### What to do
What lines in the records below mention "textbf"? List them all.

### Material provided

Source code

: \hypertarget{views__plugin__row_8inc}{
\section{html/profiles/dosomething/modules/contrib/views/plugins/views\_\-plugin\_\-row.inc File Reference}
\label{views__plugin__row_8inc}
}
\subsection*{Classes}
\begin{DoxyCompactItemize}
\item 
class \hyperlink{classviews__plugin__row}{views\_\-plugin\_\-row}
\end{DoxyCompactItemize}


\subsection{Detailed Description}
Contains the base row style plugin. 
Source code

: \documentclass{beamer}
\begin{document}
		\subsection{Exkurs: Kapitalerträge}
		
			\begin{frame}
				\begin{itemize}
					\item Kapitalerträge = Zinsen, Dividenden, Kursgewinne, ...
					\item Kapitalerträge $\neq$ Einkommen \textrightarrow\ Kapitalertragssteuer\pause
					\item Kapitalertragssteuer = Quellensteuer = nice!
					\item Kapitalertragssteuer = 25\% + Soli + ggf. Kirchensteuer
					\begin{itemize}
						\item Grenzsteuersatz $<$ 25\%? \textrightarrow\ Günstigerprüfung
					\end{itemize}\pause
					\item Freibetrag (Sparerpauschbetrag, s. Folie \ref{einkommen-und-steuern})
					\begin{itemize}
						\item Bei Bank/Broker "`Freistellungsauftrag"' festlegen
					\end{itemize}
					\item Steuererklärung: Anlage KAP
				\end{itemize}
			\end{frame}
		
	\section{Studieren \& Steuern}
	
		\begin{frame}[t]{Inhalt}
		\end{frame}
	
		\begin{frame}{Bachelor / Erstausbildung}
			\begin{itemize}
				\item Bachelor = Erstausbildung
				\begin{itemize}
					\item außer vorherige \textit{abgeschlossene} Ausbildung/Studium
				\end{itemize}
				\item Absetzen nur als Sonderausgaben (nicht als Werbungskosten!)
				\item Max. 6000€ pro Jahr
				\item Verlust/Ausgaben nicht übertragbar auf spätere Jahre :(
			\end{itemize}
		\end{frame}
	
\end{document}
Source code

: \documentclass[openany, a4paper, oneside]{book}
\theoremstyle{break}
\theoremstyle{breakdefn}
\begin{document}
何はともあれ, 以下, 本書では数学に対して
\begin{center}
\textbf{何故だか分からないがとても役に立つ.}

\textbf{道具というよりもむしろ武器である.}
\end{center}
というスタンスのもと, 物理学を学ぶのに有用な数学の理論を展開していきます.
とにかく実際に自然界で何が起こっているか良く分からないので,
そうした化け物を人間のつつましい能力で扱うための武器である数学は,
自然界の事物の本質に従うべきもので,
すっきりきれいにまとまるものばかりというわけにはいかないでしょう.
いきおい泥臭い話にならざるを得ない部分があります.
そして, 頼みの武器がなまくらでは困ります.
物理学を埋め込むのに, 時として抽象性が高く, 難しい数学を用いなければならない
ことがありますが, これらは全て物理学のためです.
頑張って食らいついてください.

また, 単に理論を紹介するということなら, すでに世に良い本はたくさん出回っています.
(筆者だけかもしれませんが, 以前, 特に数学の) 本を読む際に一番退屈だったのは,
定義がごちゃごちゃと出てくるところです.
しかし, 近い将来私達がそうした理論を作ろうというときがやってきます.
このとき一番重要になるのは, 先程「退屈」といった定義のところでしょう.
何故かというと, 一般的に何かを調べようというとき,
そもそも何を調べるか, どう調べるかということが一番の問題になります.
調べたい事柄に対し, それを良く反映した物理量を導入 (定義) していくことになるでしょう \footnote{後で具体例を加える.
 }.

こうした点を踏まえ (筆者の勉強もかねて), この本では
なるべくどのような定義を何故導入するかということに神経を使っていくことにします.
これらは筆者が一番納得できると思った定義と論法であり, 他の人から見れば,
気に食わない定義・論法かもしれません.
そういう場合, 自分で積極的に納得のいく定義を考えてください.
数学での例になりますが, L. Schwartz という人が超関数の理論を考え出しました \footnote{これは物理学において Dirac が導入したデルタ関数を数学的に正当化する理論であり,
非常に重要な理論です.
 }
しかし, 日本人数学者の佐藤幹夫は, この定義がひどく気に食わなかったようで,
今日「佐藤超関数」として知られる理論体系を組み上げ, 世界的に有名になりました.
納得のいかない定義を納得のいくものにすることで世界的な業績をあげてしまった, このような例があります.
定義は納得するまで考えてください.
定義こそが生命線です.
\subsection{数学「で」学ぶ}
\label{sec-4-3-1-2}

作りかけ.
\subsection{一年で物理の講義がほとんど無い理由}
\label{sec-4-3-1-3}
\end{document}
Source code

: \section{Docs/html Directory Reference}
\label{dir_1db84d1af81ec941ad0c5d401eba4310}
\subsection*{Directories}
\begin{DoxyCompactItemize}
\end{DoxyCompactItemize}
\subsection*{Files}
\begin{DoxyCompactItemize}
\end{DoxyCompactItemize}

### Output of the task
\textbf{何故だか分からないがとても役に立つ.}
\textbf{道具というよりもむしろ武器である.}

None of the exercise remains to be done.